Jabir Hussain
Week 8
- Optimisation approach to inverse problems
- Least squares and generalised linear regression
- Ill-posedness of inverse problems
- Generalised inverses
- Regularisation: Tikhonov regularisation (ridge regression) and other examples
Simply put, an inverse problem means fitting/learning unknown parameters in a mathematical model to best explain some data/observation about the system being modelled. (Sometimes we distinguish between parameter estimation and state estimation for dynamical systems.)
Classic example: According to Hooke’s law, for a linear elastic material, the force $F$ applied to stretch a material and the resulting extension/strain $\varepsilon$ are proportional. Writing $\sigma:=F/A$, $A$ being the cross-sectional area of the material, $\sigma=E\varepsilon$, with $\sigma$ being the stress, $\varepsilon$ the strain, and $E$ the Young’s modulus for the material. We can apply known forces and measure extension to get a data set $(\varepsilon_j,\sigma_j)_{j=1}^J$ and find an $E$ that “best” explains the data. A classic choice for “best” is an $E$ that minimises the sum of squared residuals
\[\Phi(E):=\sum_{j=1}^J|\sigma_j-E\varepsilon_j|^2.\]NB In reality, this will be an overdetermined problem: there will be no $E$ s.t. $\sigma_j=E\varepsilon_j$ for all $j$; $\min \Phi>0$.
This is a simple example of linear regression: given a set of $J$ input-output pairs $(x_j,y_j)$, find a constant $\theta\in\mathbb{R}$ such that
\[\Phi(\theta):=\frac{1}{2}\sum_{j=1}^J|\theta x_j-y_j|^2=\frac{1}{2}\|x\theta-y\|_2^2\]is minimised. (Here $x=(x_1,\ldots,x_J)$ and $y=(y_1,\ldots,y_J)$.)

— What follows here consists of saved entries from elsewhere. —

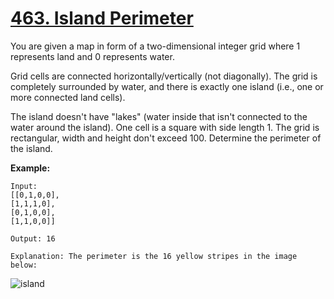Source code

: # [463. Island Perimeter](https://leetcode.com/problems/island-perimeter/)

You are given a map in form of a two-dimensional integer grid where 1 represents land and 0 represents water.

Grid cells are connected horizontally/vertically (not diagonally). The grid is completely surrounded by water, and there is exactly one island (i.e., one or more connected land cells).

The island doesn't have "lakes" (water inside that isn't connected to the water around the island). One cell is a square with side length 1. The grid is rectangular, width and height don't exceed 100. Determine the perimeter of the island.

**Example:**

    Input:
    [[0,1,0,0],
    [1,1,1,0],
    [0,1,0,0],
    [1,1,0,0]]

    Output: 16

    Explanation: The perimeter is the 16 yellow stripes in the image below:

![island](https://leetcode.com/static/images/problemset/island.png)
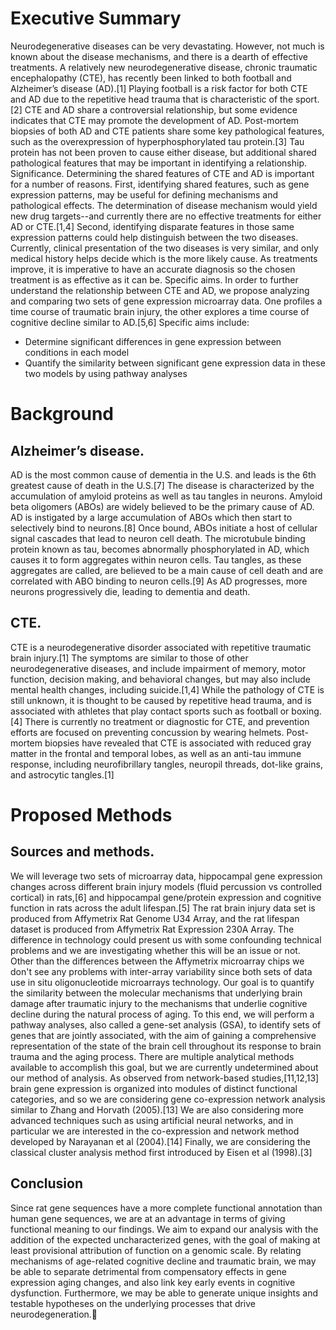 # Executive Summary
Neurodegenerative diseases can be very devastating. However, not much is known about the disease mechanisms, and there is a dearth of effective treatments. A relatively new neurodegenerative disease, chronic traumatic encephalopathy (CTE), has recently been linked to both football and Alzheimer’s disease (AD).[1] Playing football is a risk factor for both CTE and AD due to the repetitive head trauma that is characteristic of the sport.[2] CTE and AD share a controversial relationship, but some evidence indicates that CTE may promote the development of AD. Post-mortem biopsies of both AD  and CTE patients share some key pathological features, such as the overexpression of hyperphosphorylated tau protein.[3] Tau protein has not been proven to cause either disease, but additional shared pathological features that may be important in identifying a relationship. 
Significance. Determining the shared features of CTE and AD  is important for a number of reasons. First, identifying shared features, such as gene expression patterns, may be useful for defining mechanisms and pathological effects. The determination of disease mechanism would yield new drug targets--and currently there are no effective treatments for either AD or CTE.[1,4] Second, identifying disparate features in those same expression patterns could help distinguish between the two diseases. Currently, clinical presentation of the two diseases is very similar, and only medical history helps decide which is the more likely cause. As treatments improve, it is imperative to have an accurate diagnosis so the chosen treatment is as effective as it can be. 
Specific aims. In order to further understand the relationship between CTE and AD, we propose analyzing and comparing two sets of gene expression microarray data. One profiles a time course of traumatic brain injury, the other explores a time course of cognitive decline similar to AD.[5,6] Specific aims include: 
- Determine significant differences in gene expression between conditions in each model 
- Quantify the similarity between significant gene expression data in these two models by using pathway analyses 

# Background
## Alzheimer’s disease. 
AD is the most common cause of dementia in the U.S. and leads is the 6th greatest cause of death in the U.S.[7] The disease is characterized by the accumulation of amyloid proteins as well as tau tangles in neurons. Amyloid beta oligomers (ABOs) are widely believed to be the primary cause of AD. AD is instigated by a large accumulation of ABOs which then start to selectively bind to neurons.[8] Once bound, ABOs initiate a host of cellular signal cascades that lead to neuron cell death. The microtubule binding protein known as tau, becomes abnormally phosphorylated in AD, which causes it to form aggregates within neuron cells. Tau tangles, as these aggregates are called, are believed to be a main cause of cell death and are correlated with ABO binding to neuron cells.[9] As AD progresses, more neurons progressively die, leading to dementia and death.
## CTE. 
CTE is a neurodegenerative disorder associated with repetitive traumatic brain injury.[1] The symptoms are similar to those of other neurodegenerative diseases, and include impairment of memory, motor function, decision making, and behavioral changes, but may also include mental health changes, including suicide.[1,4] While the pathology of CTE is still unknown, it is thought to be caused by repetitive head trauma, and is associated with athletes that play contact sports such as football or boxing.[4] There is currently no treatment or diagnostic for CTE, and prevention efforts are focused on preventing concussion by wearing helmets. Post-mortem biopsies have revealed that CTE is associated with reduced gray matter in the frontal and temporal lobes, as well as an anti-tau immune response, including neurofibrillary tangles, neuropil threads, dot-like grains, and astrocytic tangles.[1] 
# Proposed Methods 
## Sources and methods. 
We will leverage two sets of microarray data, hippocampal gene expression changes across different brain injury models (fluid percussion vs controlled cortical) in rats,[6] and hippocampal gene/protein expression and cognitive function in rats across the adult lifespan.[5] The rat brain injury data set is produced from Affymetrix Rat Genome U34 Array, and the rat lifespan dataset is produced from Affymetrix Rat Expression 230A Array. The difference in technology could present us with some confounding technical problems and we are investigating whether this will be an issue or not. Other than the differences between the Affymetrix microarray chips we don't see any problems with inter-array variability since both sets of data use in situ oligonucleotide microarrays technology.
Our goal is to quantify the similarity between the molecular mechanisms that underlying brain damage after traumatic injury to the mechanisms that underlie cognitive decline during the natural process of aging. To this end, we will perform a pathway analyses, also called a gene-set analysis (GSA), to identify sets of genes that are jointly associated, with the aim of gaining a comprehensive representation of the state of the brain cell throughout its response to brain trauma and the aging process. There are multiple analytical methods available to accomplish this goal, but we are currently undetermined about our method of analysis. As observed from network-based studies,[11,12,13] brain gene expression is organized into modules of distinct functional categories, and so we are considering gene co-expression network analysis similar to Zhang and Horvath (2005).[13] We are also considering more advanced techniques such as using artificial neural networks, and in particular we are interested in the co-expression and network method developed by Narayanan et al (2004).[14] Finally, we are considering the classical cluster analysis method first introduced by Eisen et al (1998).[3]
## Conclusion
Since rat gene sequences have a more complete functional annotation than human gene sequences, we are at an advantage in terms of giving functional meaning to our findings. We aim to expand our analysis with the addition of the expected uncharacterized genes, with the goal of making at least provisional attribution of function on a genomic scale. By relating mechanisms of age-related cognitive decline and traumatic brain, we may be able to separate detrimental from compensatory effects in gene expression aging changes, and also link key early events in cognitive dysfunction. Furthermore, we may be able to generate unique insights and testable hypotheses on the underlying processes that drive neurodegeneration.
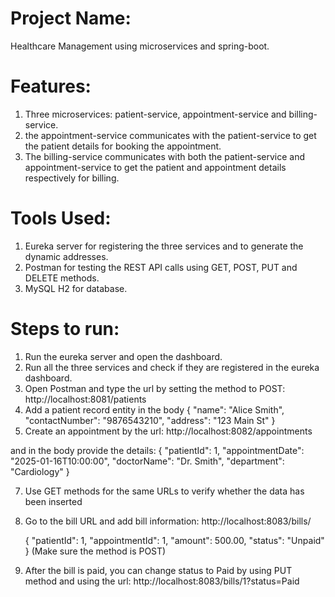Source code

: # Project Name:
Healthcare Management using microservices and spring-boot.

# Features:
1. Three microservices: patient-service, appointment-service and billing-service.
2. the appointment-service communicates with the patient-service to get the patient details for booking the appointment.
3. The billing-service communicates with both the patient-service and  appointment-service to get the patient and appointment details respectively for billing.

# Tools Used:
1. Eureka server for registering the three services and to generate the dynamic addresses.
2. Postman for testing the REST API calls using GET, POST, PUT and DELETE methods.
3. MySQL H2 for database.

# Steps to run:
1. Run the eureka server and open the dashboard.
2. Run all the three services and check if they are registered in the eureka dashboard.
3. Open Postman and type the url by setting the method to POST:
 http://localhost:8081/patients
4. Add a patient record entity in the body
  {
  "name": "Alice Smith",
  "contactNumber": "9876543210",
  "address": "123 Main St"
}
5. Create an appointment by the url:
 http://localhost:8082/appointments

  and in the body provide the details:
  {
    "patientId": 1,
    "appointmentDate": "2025-01-16T10:00:00",
    "doctorName": "Dr. Smith",
    "department": "Cardiology"
}

7. Use GET methods for the same URLs to verify whether the data has been inserted 
8. Go to the bill URL and add bill information:
   http://localhost:8083/bills/

   {
    "patientId": 1,
    "appointmentId": 1,
    "amount": 500.00,
    "status": "Unpaid"
  }
  (Make sure the method is POST)

10. After the bill is paid, you can change status to Paid by using PUT method and using the url:
   http://localhost:8083/bills/1?status=Paid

As a mild generalisation, we can do linear regression with an intercept that does not have to be zero: we seek $\theta=(\theta_0,\theta_1)^T\in\mathbb{R}^2$ — the model now is $y^j=\theta_0+\theta_1 x_j$ — to minimise
\[\Phi(\theta):=\frac{1}{2}\sum_{j=1}^J|\theta_0+\theta_1 x_j-y_j|^2=\frac{1}{2}\|\theta_0(1,\ldots,1)^T+\theta_1 x-y\|_2^2,\] \[=\frac{1}{2}\left\|\begin{pmatrix}1&x_1\\ \vdots&\vdots\\ 1&x_J\end{pmatrix}\begin{pmatrix}\theta_0\\ \theta_1\end{pmatrix}-\begin{pmatrix}y_1\\ \vdots\\ y_J\end{pmatrix}\right\|_2^2.\](In the form that numpy.linalg.lstsq expects.)
We can take this a bit further and perform generalised linear regression for generalised linear models of the form
\[y=\sum_{k=0}^K \theta_k f_k(x),\]where the parameters $\theta_0,\ldots,\theta_K\in\mathbb{R}$ appear linearly, and the $f_0,\ldots,f_K:\mathbb{R}\to\mathbb{R}$ are possibly nonlinear feature functions. Classic example of a GLM is a Fourier series, with $f_k(x)=e^{ikx}$.
The misfit function $\Phi:\mathbb{R}^{K+1}\to\mathbb{R}_{\ge 0}$ that needs to be minimised here is again a sum of squared residuals
\[\Phi(\theta)=\frac{1}{2}\sum_{j=1}^J\left|\sum_{k=0}^K \theta_k f_k(x_j)-y_j\right|^2=\frac{1}{2}\left\|\begin{pmatrix} f_0(x_1) & f_1(x_1) & \cdots & f_K(x_1)\\ \vdots & \vdots & \ddots & \vdots\\ f_0(x_J) & f_1(x_J) & \cdots & f_K(x_J) \end{pmatrix} \begin{pmatrix}\theta_0\\ \theta_1\\ \vdots\\ \theta_K\end{pmatrix} - \begin{pmatrix}y_1\\ \vdots\\ y_J\end{pmatrix} \right\|_2^2.\]The matrix above is the feature matrix or design matrix (or “Vandermonde matrix” if the $f_k$ are polynomials).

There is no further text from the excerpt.